NVFC Remarks Regarding Reauthorization of AFG, SAFER, and the U.S. Fire Administration

Chief Kevin Quinn, National Volunteer Fire Council

Good afternoon I am here on behalf of the National Volunteer Fire Council (NVFC), which is the leading nonprofit membership association representing the interests of the volunteer fire, EMS, and rescue services. The volunteer fire service makes up two-thirds of the nation’s fire, EMS, and rescue services.

AFG and SAFER grants are essential to the survival of many volunteer departments throughout the country. Without these grants, many volunteer departments would cease to exist.

According to NFPA, 98% of departments serving populations of less than 2,500 are either all volunteer or mostly volunteer.

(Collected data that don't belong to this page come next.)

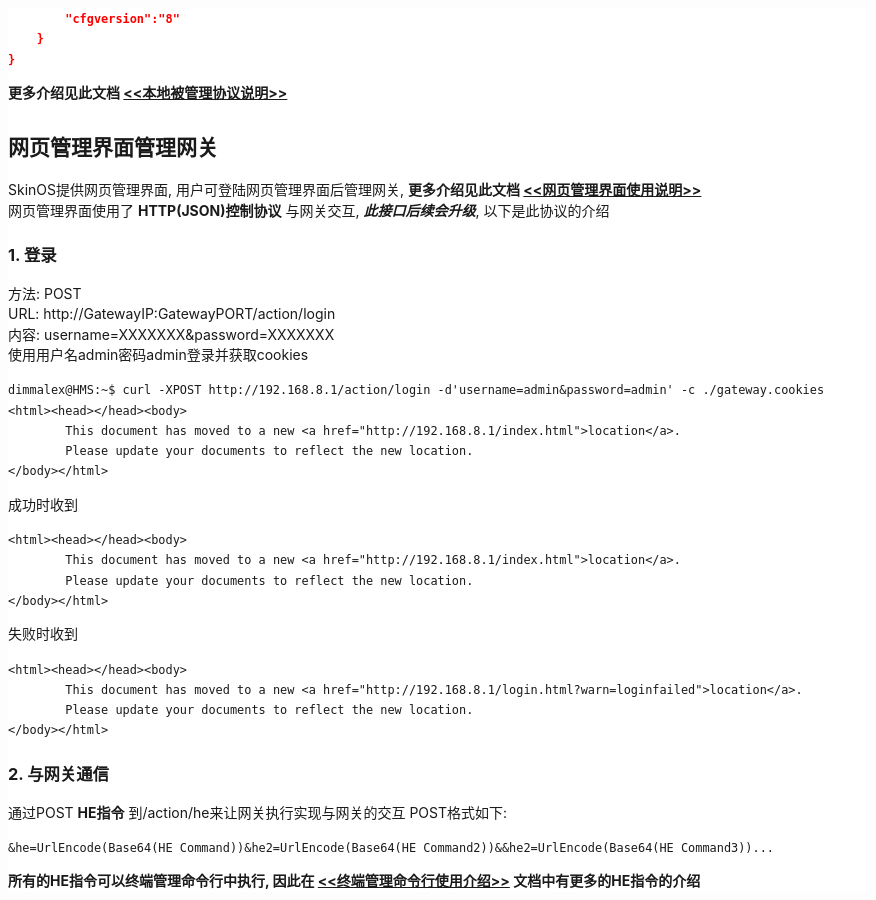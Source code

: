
 ```json
        "cfgversion":"8"
    }
}
```   
**更多介绍见此文档 [<<本地被管理协议说明>>](https://gitee.com/tiger7/doc/blob/master/protocol/localport/localport_protocol_cn.md)**   



## 网页管理界面管理网关  
SkinOS提供网页管理界面, 用户可登陆网页管理界面后管理网关, **更多介绍见此文档 [<<网页管理界面使用说明>>](https://gitee.com/tiger7/doc/blob/master/use/wui_use_cn.md)**   
网页管理界面使用了 **HTTP(JSON)控制协议** 与网关交互, ***此接口后续会升级***, 以下是此协议的介绍   
### 1. 登录   
方法: POST   
URL: http://GatewayIP:GatewayPORT/action/login   
内容: username=XXXXXXX&password=XXXXXXX   
使用用户名admin密码admin登录并获取cookies   
```
dimmalex@HMS:~$ curl -XPOST http://192.168.8.1/action/login -d'username=admin&password=admin' -c ./gateway.cookies
<html><head></head><body>
        This document has moved to a new <a href="http://192.168.8.1/index.html">location</a>.
        Please update your documents to reflect the new location.
</body></html>
```   
成功时收到   
```
<html><head></head><body>
        This document has moved to a new <a href="http://192.168.8.1/index.html">location</a>.
        Please update your documents to reflect the new location.
</body></html>
```   
失败时收到   
```
<html><head></head><body>
        This document has moved to a new <a href="http://192.168.8.1/login.html?warn=loginfailed">location</a>.
        Please update your documents to reflect the new location.
</body></html>
```

### 2. 与网关通信   
通过POST **HE指令** 到/action/he来让网关执行实现与网关的交互
POST格式如下:   
```
&he=UrlEncode(Base64(HE Command))&he2=UrlEncode(Base64(HE Command2))&&he2=UrlEncode(Base64(HE Command3))...
```
**所有的HE指令可以终端管理命令行中执行, 因此在 [<<终端管理命令行使用介绍>>](https://gitee.com/tiger7/doc/blob/master/use/tui_use_cn.md) 文档中有更多的HE指令的介绍**   
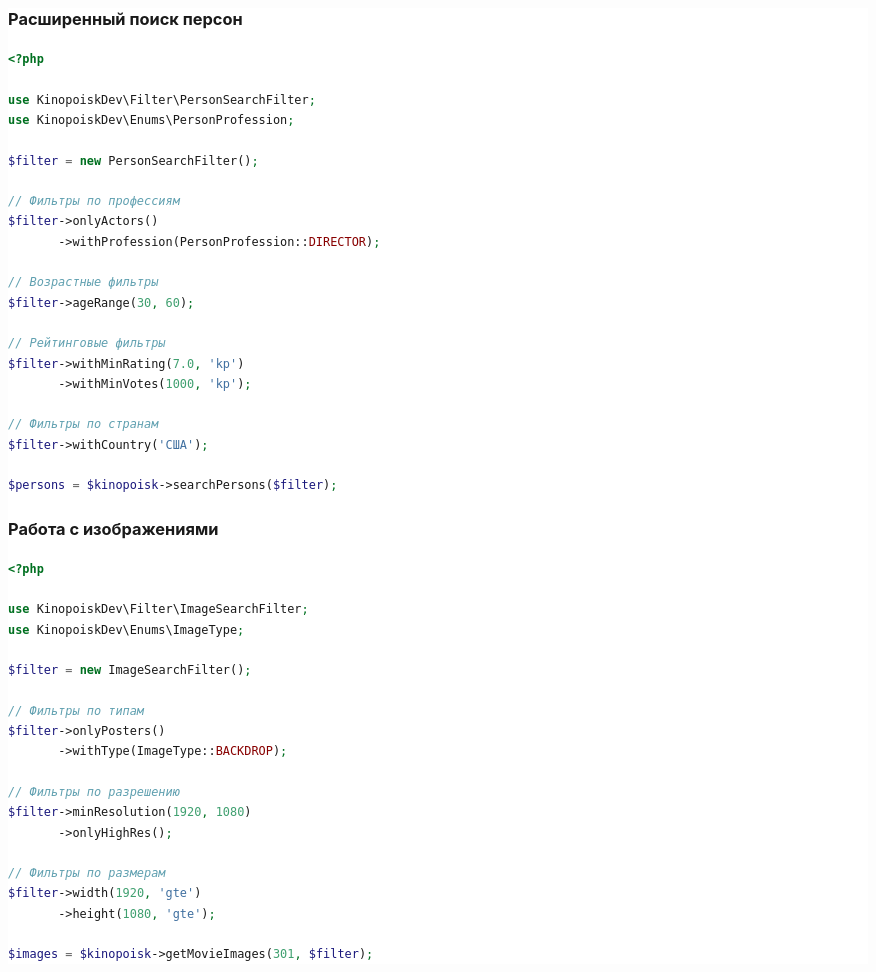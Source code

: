 ### Расширенный поиск персон

```php
<?php

use KinopoiskDev\Filter\PersonSearchFilter;
use KinopoiskDev\Enums\PersonProfession;

$filter = new PersonSearchFilter();

// Фильтры по профессиям
$filter->onlyActors()
       ->withProfession(PersonProfession::DIRECTOR);

// Возрастные фильтры
$filter->ageRange(30, 60);

// Рейтинговые фильтры
$filter->withMinRating(7.0, 'kp')
       ->withMinVotes(1000, 'kp');

// Фильтры по странам
$filter->withCountry('США');

$persons = $kinopoisk->searchPersons($filter);
```

### Работа с изображениями

```php
<?php

use KinopoiskDev\Filter\ImageSearchFilter;
use KinopoiskDev\Enums\ImageType;

$filter = new ImageSearchFilter();

// Фильтры по типам
$filter->onlyPosters()
       ->withType(ImageType::BACKDROP);

// Фильтры по разрешению
$filter->minResolution(1920, 1080)
       ->onlyHighRes();

// Фильтры по размерам
$filter->width(1920, 'gte')
       ->height(1080, 'gte');

$images = $kinopoisk->getMovieImages(301, $filter);
```
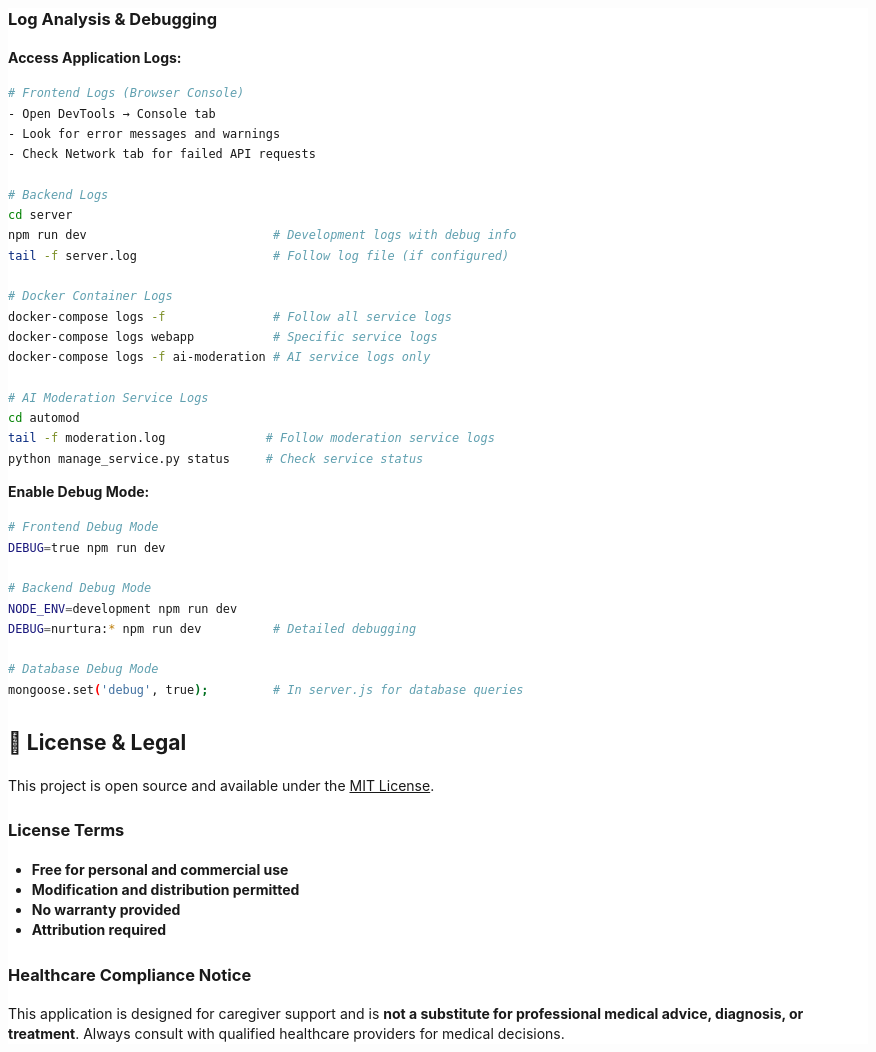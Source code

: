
 ```bash
```

### Log Analysis & Debugging

**Access Application Logs:**
```bash
# Frontend Logs (Browser Console)
- Open DevTools → Console tab
- Look for error messages and warnings
- Check Network tab for failed API requests

# Backend Logs
cd server
npm run dev                          # Development logs with debug info
tail -f server.log                   # Follow log file (if configured)

# Docker Container Logs
docker-compose logs -f               # Follow all service logs
docker-compose logs webapp           # Specific service logs
docker-compose logs -f ai-moderation # AI service logs only

# AI Moderation Service Logs
cd automod
tail -f moderation.log              # Follow moderation service logs
python manage_service.py status     # Check service status
```

**Enable Debug Mode:**
```bash
# Frontend Debug Mode
DEBUG=true npm run dev

# Backend Debug Mode  
NODE_ENV=development npm run dev
DEBUG=nurtura:* npm run dev          # Detailed debugging

# Database Debug Mode
mongoose.set('debug', true);         # In server.js for database queries
```

## 📄 License & Legal

This project is open source and available under the [MIT License](LICENSE).

### License Terms
- **Free for personal and commercial use**
- **Modification and distribution permitted**
- **No warranty provided**
- **Attribution required**

### Healthcare Compliance Notice
This application is designed for caregiver support and is **not a substitute for professional medical advice, diagnosis, or treatment**. Always consult with qualified healthcare providers for medical decisions.
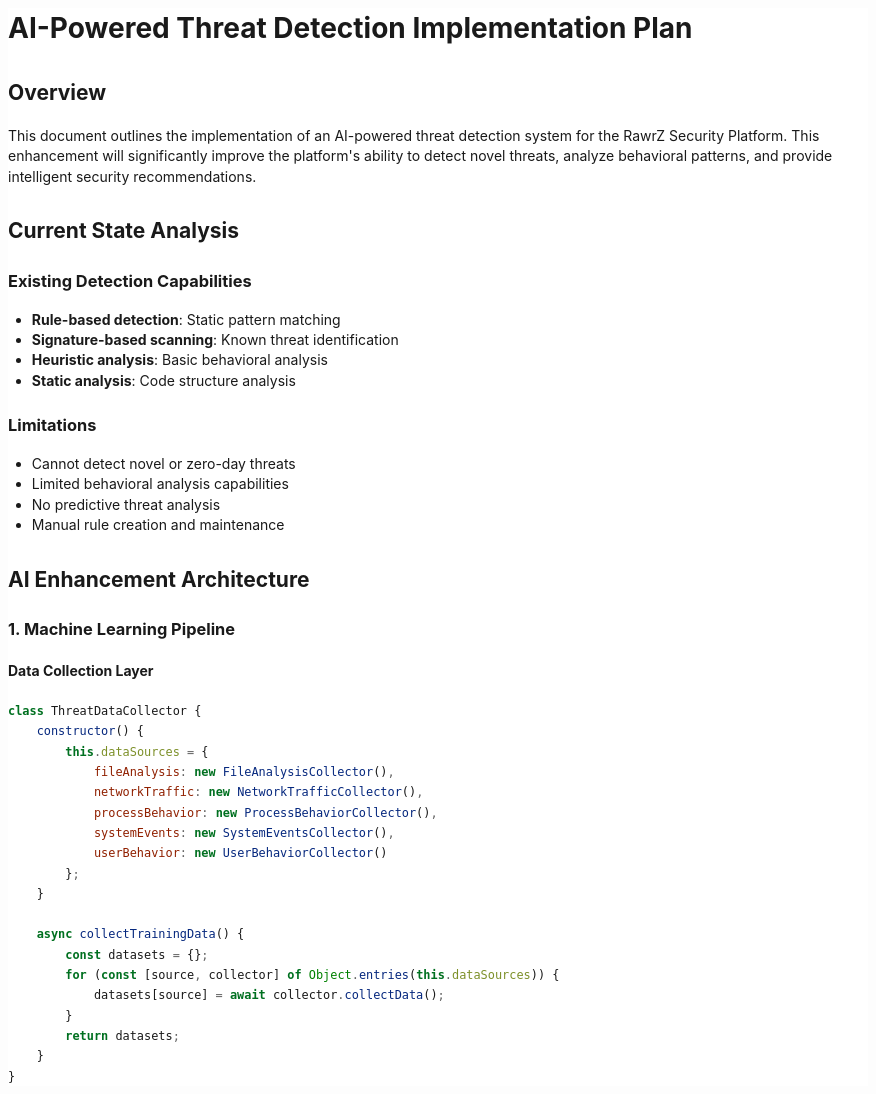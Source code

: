 # AI-Powered Threat Detection Implementation Plan

## Overview

This document outlines the implementation of an AI-powered threat detection system for the RawrZ Security Platform. This enhancement will significantly improve the platform's ability to detect novel threats, analyze behavioral patterns, and provide intelligent security recommendations.

## Current State Analysis

### Existing Detection Capabilities
- **Rule-based detection**: Static pattern matching
- **Signature-based scanning**: Known threat identification
- **Heuristic analysis**: Basic behavioral analysis
- **Static analysis**: Code structure analysis

### Limitations
- Cannot detect novel or zero-day threats
- Limited behavioral analysis capabilities
- No predictive threat analysis
- Manual rule creation and maintenance

## AI Enhancement Architecture

### 1. Machine Learning Pipeline

#### Data Collection Layer
```javascript
class ThreatDataCollector {
    constructor() {
        this.dataSources = {
            fileAnalysis: new FileAnalysisCollector(),
            networkTraffic: new NetworkTrafficCollector(),
            processBehavior: new ProcessBehaviorCollector(),
            systemEvents: new SystemEventsCollector(),
            userBehavior: new UserBehaviorCollector()
        };
    }

    async collectTrainingData() {
        const datasets = {};
        for (const [source, collector] of Object.entries(this.dataSources)) {
            datasets[source] = await collector.collectData();
        }
        return datasets;
    }
}
```
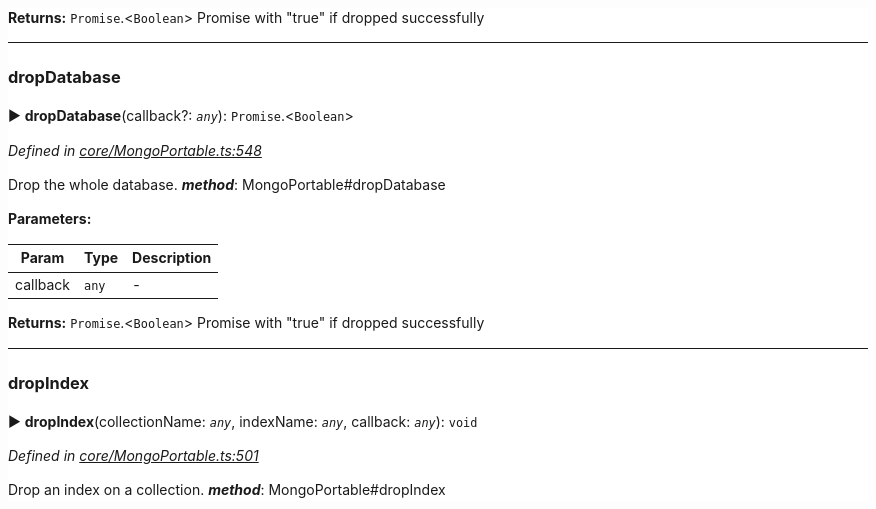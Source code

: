 



**Returns:** `Promise`.<`Boolean`>
Promise with "true" if dropped successfully






___

<a id="dropdatabase"></a>

###  dropDatabase

► **dropDatabase**(callback?: *`any`*): `Promise`.<`Boolean`>



*Defined in [core/MongoPortable.ts:548](https://github.com/EastolfiWebDev/MongoPortable/blob/b563243/src/core/MongoPortable.ts#L548)*



Drop the whole database.
*__method__*: MongoPortable#dropDatabase



**Parameters:**

| Param | Type | Description |
| ------ | ------ | ------ |
| callback | `any`   |  - |





**Returns:** `Promise`.<`Boolean`>
Promise with "true" if dropped successfully






___

<a id="dropindex"></a>

###  dropIndex

► **dropIndex**(collectionName: *`any`*, indexName: *`any`*, callback: *`any`*): `void`



*Defined in [core/MongoPortable.ts:501](https://github.com/EastolfiWebDev/MongoPortable/blob/b563243/src/core/MongoPortable.ts#L501)*



Drop an index on a collection.
*__method__*: MongoPortable#dropIndex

This afternoon my colleagues referenced the inability of many departments to equip their firefighters with the most essential equipment like SCBA and turnout gear, this is particularly true of volunteer departments serving these small and rural communities. This is primarily for economic reasons. Because fire protection services are funded at the local level/tax base. Rural tax bases often struggle to fund essential firefighting equipment like turnout gear and self-contained breathing apparatus (SCBA), which cost thousands of dollars. These departments often fundraise with boot drives and pancake breakfasts, but even those efforts combined with local tax dollars can’t provide the needed funding.

AFG grants are critical to providing the additional needed funding for these communities and that need is strong AFG and SAFER, which often can only provide approximately 20% of the funding requested.

When it comes to SAFER, this afternoon my colleagues mentioned the increase in the volume of calls for service. This increased call volume has been coupled with the number of volunteer firefighters dropping by 12% nationwide from 2010 to 2020. Additionally, since 2000, the percentage of firefighters over the age of 50 serving in communities with populations of 2,500 or fewer residents has surged from 18.9 percent to 34 percent. Some of the largest factors impacting recruitment and retention (R&R) of firefighters are the transformation taking place across rural America, along with increased mental and physical fatigue. 

As jobs leave small towns and young people move to the cities and suburbs in search of work, there are fewer people available to volunteer as emergency responders. As call volumes have risen and the amount of training required to serve as a firefighter has increased, it is more difficult to convince people to take time away from their families and become volunteers. 

SAFER grants provide critical funding to organizations and fire departments to assist with recruitment and retention.

The NVFC has received funding for our Make Me A Firefighter campaign to help local fire and EMS agencies recruit volunteer personnel. The Make Me A Firefighter campaign is a web-based tool that provides departments with information about how to establish a recruitment program, gives them pre-packaged and customizable marketing materials, messaging and outreach strategies, and offers them free access to post volunteer position listings on our online portal. To date there are more than 16,000 users signed up with the campaign, representing more than 9,000 fire departments. More than 5,350 volunteer opportunities are listed and nearly 34,000 applications have been submitted through the portal.

SAFER needs to remain available to help fund additional successful recruiting tools like Make Me a Firefighter to ensure that when someone calls for help a firefighter will be there to answer. We cannot take that for granted.